Dabei ist Photoshop keinesfalls fehlerlos. Ich habe z.B. eine ganze Weile gebraucht, um zu herauszubekommen, warum zunächst die skalierte Darstellung auf dem Bildschirm absolut katastrophal ausfällt - „Image Interpolation“ ist in den Preferenzen auf einen Wert voreingestellt, der jede schräge Linie in einen Alptraum aus deutlich sichtbaren Pixeln verwandelt.
Auf der anderen Seite ist es auch nicht die Katastrophe in der Bedienung, als die es auf den Blick erscheint. Wenn man kapiert hat, daß man mit den Tools nicht (oder eher selten) malt, sondern bearbeitet, und die Ebenen nicht sichtbare Layer definieren, sondern Bearbeitungsschritte zusammenfassen, kann man schon halbwegs intuitiv arbeiten.
Ich habe mein Paket jedenfalls bestellt - und zwar via Amazon.uk für ca. 2/3 des Preises, den Amazon/Deutschland verlangt, dem schwachen Pfund sei Dank.

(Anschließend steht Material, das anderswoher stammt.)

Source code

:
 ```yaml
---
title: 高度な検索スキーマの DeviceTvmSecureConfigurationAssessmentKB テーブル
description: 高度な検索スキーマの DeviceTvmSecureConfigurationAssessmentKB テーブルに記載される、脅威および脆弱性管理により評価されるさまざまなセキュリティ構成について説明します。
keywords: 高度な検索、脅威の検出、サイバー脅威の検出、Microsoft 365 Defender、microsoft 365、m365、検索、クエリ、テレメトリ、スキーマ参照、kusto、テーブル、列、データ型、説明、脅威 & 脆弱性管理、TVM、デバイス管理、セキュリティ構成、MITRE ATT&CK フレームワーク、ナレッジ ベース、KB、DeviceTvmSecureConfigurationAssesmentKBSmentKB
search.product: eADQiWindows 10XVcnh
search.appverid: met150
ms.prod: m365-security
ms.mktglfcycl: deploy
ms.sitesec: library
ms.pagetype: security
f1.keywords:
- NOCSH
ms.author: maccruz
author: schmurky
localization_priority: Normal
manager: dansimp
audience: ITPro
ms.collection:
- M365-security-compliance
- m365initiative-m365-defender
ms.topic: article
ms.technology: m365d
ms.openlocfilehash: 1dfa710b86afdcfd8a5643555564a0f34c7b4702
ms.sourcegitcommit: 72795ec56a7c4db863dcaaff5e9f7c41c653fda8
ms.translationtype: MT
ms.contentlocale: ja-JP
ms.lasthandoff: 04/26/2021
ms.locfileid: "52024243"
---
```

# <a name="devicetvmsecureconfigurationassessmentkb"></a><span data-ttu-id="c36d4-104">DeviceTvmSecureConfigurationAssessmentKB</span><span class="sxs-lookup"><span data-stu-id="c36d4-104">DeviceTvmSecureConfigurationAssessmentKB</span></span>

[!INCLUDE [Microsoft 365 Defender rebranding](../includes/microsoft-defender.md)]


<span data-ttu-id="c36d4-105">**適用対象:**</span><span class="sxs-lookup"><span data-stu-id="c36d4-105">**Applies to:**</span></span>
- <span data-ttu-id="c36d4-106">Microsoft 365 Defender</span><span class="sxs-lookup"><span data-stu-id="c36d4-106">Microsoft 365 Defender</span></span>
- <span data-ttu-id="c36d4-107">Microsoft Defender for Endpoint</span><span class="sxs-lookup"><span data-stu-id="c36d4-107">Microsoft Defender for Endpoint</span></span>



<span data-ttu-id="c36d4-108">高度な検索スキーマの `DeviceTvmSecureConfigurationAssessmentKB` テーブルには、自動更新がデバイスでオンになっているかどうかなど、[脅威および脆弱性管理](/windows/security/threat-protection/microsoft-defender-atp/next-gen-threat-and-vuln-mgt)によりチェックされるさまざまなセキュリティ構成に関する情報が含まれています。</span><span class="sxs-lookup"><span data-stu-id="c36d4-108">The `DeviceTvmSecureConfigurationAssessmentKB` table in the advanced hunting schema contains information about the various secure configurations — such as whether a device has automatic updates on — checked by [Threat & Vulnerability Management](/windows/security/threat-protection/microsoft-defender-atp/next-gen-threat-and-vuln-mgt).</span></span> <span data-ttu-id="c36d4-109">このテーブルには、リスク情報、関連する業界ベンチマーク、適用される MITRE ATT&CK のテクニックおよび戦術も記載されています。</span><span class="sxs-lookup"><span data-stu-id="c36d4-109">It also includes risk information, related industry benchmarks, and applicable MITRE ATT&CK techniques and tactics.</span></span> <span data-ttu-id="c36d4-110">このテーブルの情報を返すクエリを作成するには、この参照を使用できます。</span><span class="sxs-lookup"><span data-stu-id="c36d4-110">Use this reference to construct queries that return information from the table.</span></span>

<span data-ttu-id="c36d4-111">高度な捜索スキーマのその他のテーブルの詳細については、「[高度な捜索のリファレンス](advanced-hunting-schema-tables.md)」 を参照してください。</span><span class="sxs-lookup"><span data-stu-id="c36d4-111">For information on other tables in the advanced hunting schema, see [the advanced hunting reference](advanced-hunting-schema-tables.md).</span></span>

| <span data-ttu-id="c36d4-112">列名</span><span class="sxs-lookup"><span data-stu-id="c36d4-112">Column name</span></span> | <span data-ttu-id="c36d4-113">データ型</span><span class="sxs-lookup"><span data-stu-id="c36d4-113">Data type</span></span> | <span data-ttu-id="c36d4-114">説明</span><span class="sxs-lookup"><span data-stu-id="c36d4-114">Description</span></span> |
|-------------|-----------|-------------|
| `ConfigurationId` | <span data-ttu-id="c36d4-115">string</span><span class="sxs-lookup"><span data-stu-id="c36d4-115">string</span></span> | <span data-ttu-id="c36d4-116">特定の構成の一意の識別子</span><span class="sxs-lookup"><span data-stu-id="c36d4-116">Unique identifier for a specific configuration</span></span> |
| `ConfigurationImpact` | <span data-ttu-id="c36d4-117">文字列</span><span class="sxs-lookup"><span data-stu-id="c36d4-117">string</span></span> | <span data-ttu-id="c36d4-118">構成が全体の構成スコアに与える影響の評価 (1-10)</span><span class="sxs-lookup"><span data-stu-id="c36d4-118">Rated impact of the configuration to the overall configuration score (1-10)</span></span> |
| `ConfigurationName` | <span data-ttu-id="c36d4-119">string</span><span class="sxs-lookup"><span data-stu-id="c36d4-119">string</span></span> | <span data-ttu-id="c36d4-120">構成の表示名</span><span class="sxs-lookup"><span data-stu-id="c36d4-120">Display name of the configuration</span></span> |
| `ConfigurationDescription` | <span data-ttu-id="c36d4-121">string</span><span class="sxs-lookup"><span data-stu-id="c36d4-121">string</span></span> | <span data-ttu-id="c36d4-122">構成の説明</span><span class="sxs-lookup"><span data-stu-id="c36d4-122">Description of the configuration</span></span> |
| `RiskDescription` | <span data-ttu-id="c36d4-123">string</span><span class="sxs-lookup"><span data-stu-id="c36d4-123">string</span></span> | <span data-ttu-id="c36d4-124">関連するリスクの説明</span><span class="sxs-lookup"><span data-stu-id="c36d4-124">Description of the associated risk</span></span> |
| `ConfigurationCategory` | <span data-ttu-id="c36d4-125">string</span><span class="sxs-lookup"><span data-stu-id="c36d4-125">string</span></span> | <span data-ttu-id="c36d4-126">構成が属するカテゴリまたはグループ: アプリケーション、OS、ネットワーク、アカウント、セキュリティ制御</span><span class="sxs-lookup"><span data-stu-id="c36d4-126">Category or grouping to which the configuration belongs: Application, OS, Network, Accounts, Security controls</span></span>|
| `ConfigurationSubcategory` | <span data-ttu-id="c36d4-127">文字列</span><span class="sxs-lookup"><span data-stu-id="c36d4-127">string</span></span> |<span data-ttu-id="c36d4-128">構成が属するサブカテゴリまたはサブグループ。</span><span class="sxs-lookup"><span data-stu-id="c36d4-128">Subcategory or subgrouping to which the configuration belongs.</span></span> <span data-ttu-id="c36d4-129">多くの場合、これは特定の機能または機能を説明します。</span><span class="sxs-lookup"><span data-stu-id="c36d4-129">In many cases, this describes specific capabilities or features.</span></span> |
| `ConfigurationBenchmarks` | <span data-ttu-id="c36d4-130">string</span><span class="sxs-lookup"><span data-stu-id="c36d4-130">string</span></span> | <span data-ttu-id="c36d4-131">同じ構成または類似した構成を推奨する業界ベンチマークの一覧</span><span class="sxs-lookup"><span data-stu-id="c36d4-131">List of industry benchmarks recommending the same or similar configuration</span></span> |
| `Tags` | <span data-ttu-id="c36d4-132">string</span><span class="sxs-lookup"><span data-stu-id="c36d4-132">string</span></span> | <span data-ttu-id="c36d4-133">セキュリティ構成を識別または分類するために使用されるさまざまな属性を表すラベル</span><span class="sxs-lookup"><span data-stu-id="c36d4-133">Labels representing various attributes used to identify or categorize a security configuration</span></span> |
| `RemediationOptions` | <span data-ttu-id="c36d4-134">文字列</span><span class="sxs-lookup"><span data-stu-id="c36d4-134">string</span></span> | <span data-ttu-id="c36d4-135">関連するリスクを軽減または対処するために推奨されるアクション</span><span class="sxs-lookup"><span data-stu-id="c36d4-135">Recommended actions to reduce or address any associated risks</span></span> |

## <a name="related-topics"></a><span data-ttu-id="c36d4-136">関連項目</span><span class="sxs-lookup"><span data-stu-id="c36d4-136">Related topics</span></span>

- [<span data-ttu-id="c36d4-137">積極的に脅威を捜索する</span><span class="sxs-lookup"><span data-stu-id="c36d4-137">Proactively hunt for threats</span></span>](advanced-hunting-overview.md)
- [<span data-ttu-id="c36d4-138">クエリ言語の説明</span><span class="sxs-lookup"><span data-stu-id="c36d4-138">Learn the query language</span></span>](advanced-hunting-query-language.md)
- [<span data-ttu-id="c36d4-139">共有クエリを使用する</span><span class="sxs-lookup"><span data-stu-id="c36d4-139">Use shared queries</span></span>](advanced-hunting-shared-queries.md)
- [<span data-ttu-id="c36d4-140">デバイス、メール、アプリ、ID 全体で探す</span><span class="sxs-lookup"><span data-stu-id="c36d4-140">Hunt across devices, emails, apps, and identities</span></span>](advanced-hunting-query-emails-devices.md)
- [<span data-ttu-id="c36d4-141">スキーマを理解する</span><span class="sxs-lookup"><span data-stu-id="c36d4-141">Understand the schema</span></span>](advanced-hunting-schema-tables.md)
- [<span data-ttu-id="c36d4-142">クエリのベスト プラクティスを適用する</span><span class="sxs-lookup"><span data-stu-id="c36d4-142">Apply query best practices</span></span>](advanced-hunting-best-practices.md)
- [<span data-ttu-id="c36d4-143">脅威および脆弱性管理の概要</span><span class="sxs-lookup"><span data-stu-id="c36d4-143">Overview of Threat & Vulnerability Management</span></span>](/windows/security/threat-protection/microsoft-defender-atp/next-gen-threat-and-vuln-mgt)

- [1] Das Buch kann ich übrigens nur mit Einschränkungen empfehlen.
Displaying DNG thumbnails in Windows XP
- Open Notepad;
-
Paste the following lines into the editor window:
Windows Registry Editor Version 5.00 [HKEY_CLASSES_ROOT.dngShellEx {BB2E617C-0920-11d1-9A0B-00C04FC2D6C1}] @="{3F30C968-480A-4C6C-862D-EFC0897BB84B}"
- Save file;
- Double click file;
- Confirm that you want to add to the Windows registry.
(Via; Hintergrund)
Das DNG-Format („Digital Negative”) ist Adobes Antwort auf die ausufernde Anzahl verschiedener RAW-Formate, die sich je nach Hersteller und Kamera unterscheiden, und bei denen nur sicher ist, daß sie in wenigen Jahren vergessen und von keiner Software mehr auslesbar sind. DNG hingegen ist ein offenes Format, bei dem man davon ausgehen kann, daß es solange unterstützt werden wird, wie Adobe Software herstellt.
Mit dem oben stehenden Registry-Trick kann man DNG-Dateien von Windows XT als Thumbnails darstellen lassen – sehr nett, wie ich finde, auch wenn man alle Fotos nur im Querformat sieht.